Ignoring the IID assumption isn’t a great idea

The IID assumption (independent and identically distributed) is pretty important. Ignoring it can lead you to make incorrect conclusions (usually through pseudoreplication). Here’s a quick example.

You have 50 bags filled with 1 red and 9 green balls. You randomly draw 1 ball, and record the colour from each bag. You draw the red ball 5 times and a green ball 45 times. Let’s put that into a 2×2.

x1 <- matrix(
  c(405, 45, 45, 5), 
  nrow = 2, 
  dimnames = list(
    c("Green", "Red"), 
    c("Not drawn", "Drawn")
  )
)

> x1
      Not drawn Drawn
Green       405    45
Red          45     5

I’ll fit a chi-squared test to see if there is a difference between drawing a green ball to drawing a red ball. Maybe the red balls are bigger, are rougher, lighter, stickier, something which means it may be more likely to be drawn from the bag over the green balls.

> chisq.test(x1)

	Pearson's Chi-squared test

data:  x1
X-squared = 0, df = 1, p-value = 1

Nope. The p-value is 1 because this is exactly what we would expect to draw if the balls were the same just different colours.

Now perhaps you have 40 bags with 3 red balls and 1 green ball. It’s more likely you’ll draw more red balls in this case. You draw 30 red balls and 10 green balls. Let’s put it into a 2×2 and fit a chi-squared test again.

x2 <- matrix(
  c(30, 90, 10, 30), 
  nrow = 2, 
  dimnames = list(
    c("Green", "Red"), 
    c("Not drawn", "Drawn")
  )
)

> x2
      Not drawn Drawn
Green        30    10
Red          90    30

> chisq.test(x2)

	Pearson's Chi-squared test

data:  x2
X-squared = 0, df = 1, p-value = 1

Look at that, the p-value is 1, we drew exactly what was expected. In which case we would conclude that the red and green balls are not different and the red balls are not more likely to be drawn than green balls.

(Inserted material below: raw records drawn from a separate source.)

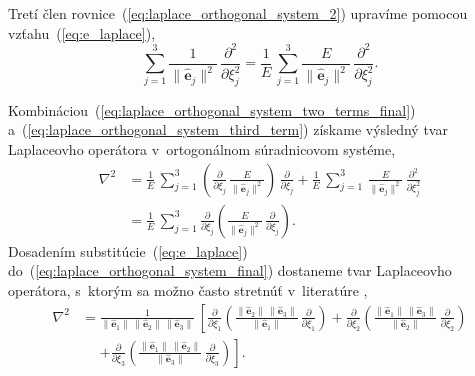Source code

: \documentclass[a4paper, 12pt]{book}
\let\vec\mathbf
\begin{document}
Tretí člen rovnice~(\ref{eq:laplace_orthogonal_system_2}) upravíme pomocou 
vzťahu~(\ref{eq:e_laplace}),
%
\begin{equation}
\label{eq:laplace_orthogonal_system_third_term}
\sum_{j = 1}^3 \frac{1}{\| \hat{\vec e}_j \|^2} \, \frac{\partial^2}{\partial 
\xi_j^2} = \frac{1}{E} \, \sum_{j = 1}^3 \frac{E}{\| \hat{\vec e}_j \|^2} \, 
\frac{\partial^2}{\partial \xi_j^2}{.}
\end{equation}

Kombináciou~(\ref{eq:laplace_orthogonal_system_two_terms_final}) 
a~(\ref{eq:laplace_orthogonal_system_third_term}) získame výsledný tvar 
Laplaceovho operátora v~ortogonálnom súradnicovom systéme,
%
\begin{equation}
\label{eq:laplace_orthogonal_system_final}
\begin{split}
\nabla^2 &= \frac{1}{E} \, \sum_{j = 1}^3 \left( \frac{\partial}{\partial 
\xi_j} \, \frac{E}{\| \hat{\vec e}_j \|^2}\right) \, \frac{\partial}{\partial 
\xi_j} + \frac{1}{E} \, \sum_{j = 1}^3 \, \frac{E}{\| \hat{\vec e}_j \|^2} \, 
\frac{\partial^2}{\partial \xi_j^2}\\
%
&= \frac{1}{E} \, \sum_{j = 1}^3 \frac{\partial}{\partial \xi_j} \left( 
\frac{E}{\| \hat{\vec e}_j  \|^2} \, \frac{\partial}{\partial \xi_j} \right){.}
\end{split}
\end{equation}
%
Dosadením substitúcie~(\ref{eq:e_laplace}) 
do~(\ref{eq:laplace_orthogonal_system_final}) dostaneme tvar Laplaceovho 
operátora, s~ktorým sa možno často stretnúť v~literatúre 
\parencite[napríklad][]{MoritzPhysicalGeodesy},
%
\begin{equation}
\label{eq:laplace_orthogonal_system_final_2}
\begin{split}
\nabla^2 &= \frac{1}{\| \hat{\vec e}_1 \| \, \| \hat{\vec e}_2 \| \, \| 
\hat{\vec e}_3 \|} \, \left[ \frac{\partial}{\partial \xi_1} \left( \frac{\| 
\hat{\vec e}_2 \| \, \| \hat{\vec e}_3 \|}{\| \hat{\vec e}_1 \|} \, 
\frac{\partial}{\partial \xi_1} \right) + \frac{\partial}{\partial \xi_2} 
\left( \frac{\| \hat{\vec e}_1 \| \, \| \hat{\vec e}_3 \|}{\| \hat{\vec e}_2 
\|} \, \frac{\partial}{\partial \xi_2} \right) \right.\\
%
&\phantom{={}}\left. + \frac{\partial}{\partial \xi_3} \left( \frac{\| 
\hat{\vec e}_1 \| \, \| \hat{\vec e}_2 \|}{\| \hat{\vec e}_3 \|} \, 
\frac{\partial}{\partial \xi_3} \right)\right]{.}
\end{split}
\end{equation}
\end{document}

Because we’re lazy, let’s combine the draws and fit the chi-squared test again.

> x1+x2
      Not drawn Drawn
Green       435    55
Red         135    35

> chisq.test(x1+x2)

	Pearson's Chi-squared test with Yates' continuity correction

data:  x1 + x2
X-squared = 8.6183, df = 1, p-value = 0.003328

Now, seemingly by magic, there is a difference. We might conclude that there is a difference between the balls and that the red ones are more likely to be drawn.

We know this isn’t correct though, we set this up such that each test was not significant and we drew the expected number of red balls. So, why is this now showing a strong association?

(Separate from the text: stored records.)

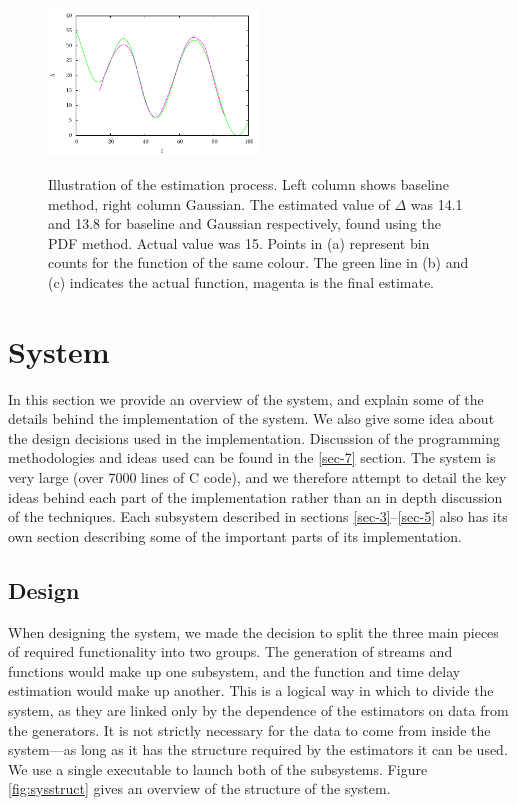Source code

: \documentclass[a4paper,11pt,twoside]{article}
\begin{document}
\begin{figure}[h!]
{   \includegraphics[width=0.5\textwidth]{images/gausscomb}
   }
   \caption{Illustration of the estimation process. Left column shows baseline
   method, right column Gaussian. The estimated value of $\Delta$ was 14.1 and
   13.8 for baseline and Gaussian respectively, found using the PDF
   method. Actual value was 15.  Points in (a) represent bin counts for the
   function of the same colour. The green line in (b) and (c) indicates the actual function,
   magenta is the final estimate.}
   \label{fig:finest}
   \end{figure}
\section{System}
\label{sec-6}

  In this section we provide an overview of the system, and explain some of the
  details behind the implementation of the system. We also give some idea about
  the design decisions used in the implementation. Discussion of the programming
  methodologies and ideas used can be found in the \ref{sec-7} section. The
  system is very large (over 7000 lines of C code), and we therefore attempt to
  detail the key ideas behind each part of the implementation rather than an in
  depth discussion of the techniques. Each subsystem described in sections
  \ref{sec-3}--\ref{sec-5} also has its own section
  describing some of the important parts of its implementation.
\subsection{Design}
\label{sec-6-1}

   When designing the system, we made the decision to split the three main
   pieces of required functionality into two groups. The generation of streams
   and functions would make up one subsystem, and the function and time delay
   estimation would make up another. This is a logical way in which to divide
   the system, as they are linked only by the dependence of the estimators on
   data from the generators. It is not strictly necessary for the data to come
   from inside the system---as long as it has the structure required by the
   estimators it can be used. We use a single executable to launch both of the
   subsystems. Figure \ref{fig:sysstruct} gives an overview of the structure of
   the system.
\end{document}

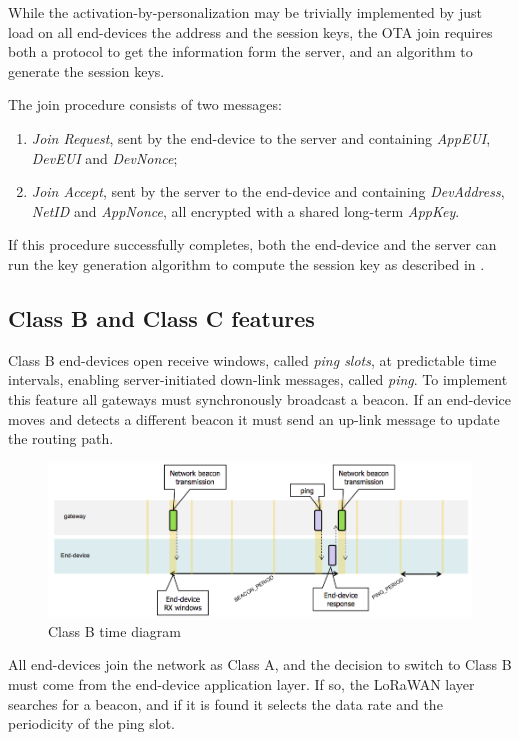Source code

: While the activation-by-personalization may be trivially implemented by just load on all end-devices the address and the session keys, the OTA join requires both a protocol to get the information form the server, and an algorithm to generate the session keys.

The join procedure consists of two messages:
\begin{enumerate}
\item \emph{Join Request}, sent by the end-device to the server and containing \emph{AppEUI}, \emph{DevEUI} and \emph{DevNonce};
\item \emph{Join Accept}, sent by the server to the end-device and containing \emph{DevAddress}, \emph{NetID} and \emph{AppNonce}, all encrypted with a shared long-term \emph{AppKey}.
\end{enumerate}
If this procedure successfully completes, both the end-device and the server can run the key generation algorithm to compute the session key as described in \cite{lorawanspec}.


\subsection{Class B and Class C features}
Class B end-devices open receive windows, called \emph{ping slots}, at predictable time intervals, enabling server-initiated down-link messages, called \emph{ping}. To implement this feature all gateways must synchronously broadcast a beacon. If an end-device moves and detects a different beacon it must send an up-link message to update the routing path.

\begin{figure}[]
\centering
\includegraphics[width=\textwidth]{img/class_b}
\caption{Class B time diagram}
\label{fig:classb}
\end{figure}

All end-devices join the network as Class A, and the decision to switch to Class B must come from the end-device application layer. If so, the LoRaWAN layer searches for a beacon, and if it is found it selects the data rate and the periodicity of the ping slot.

It’s because the observations are not iid. The observation is the colour of the ball being drawn from the bag and there is only one of them, not all 10 or 4 that are drawn. If one ball is drawn it means all the others can’t be drawn.

The probability of drawing a red in the first set is 1/10 and in the second set, it’s 3/4. They are not the same and the model needs to be set up in a way that accounts for that.

This problem can be structured as a regression problem and you’ll get the same result, in isolation the first and second examples are not significant but pooled together they are.

So what?

It seems fairly benign and just poor stats, but imagine replacing the bags with job vacancies and the colour of the balls with some demographic variable of applicants e.g. age, gender, race, ethnicity, etc. Suddenly you find yourself in a situation.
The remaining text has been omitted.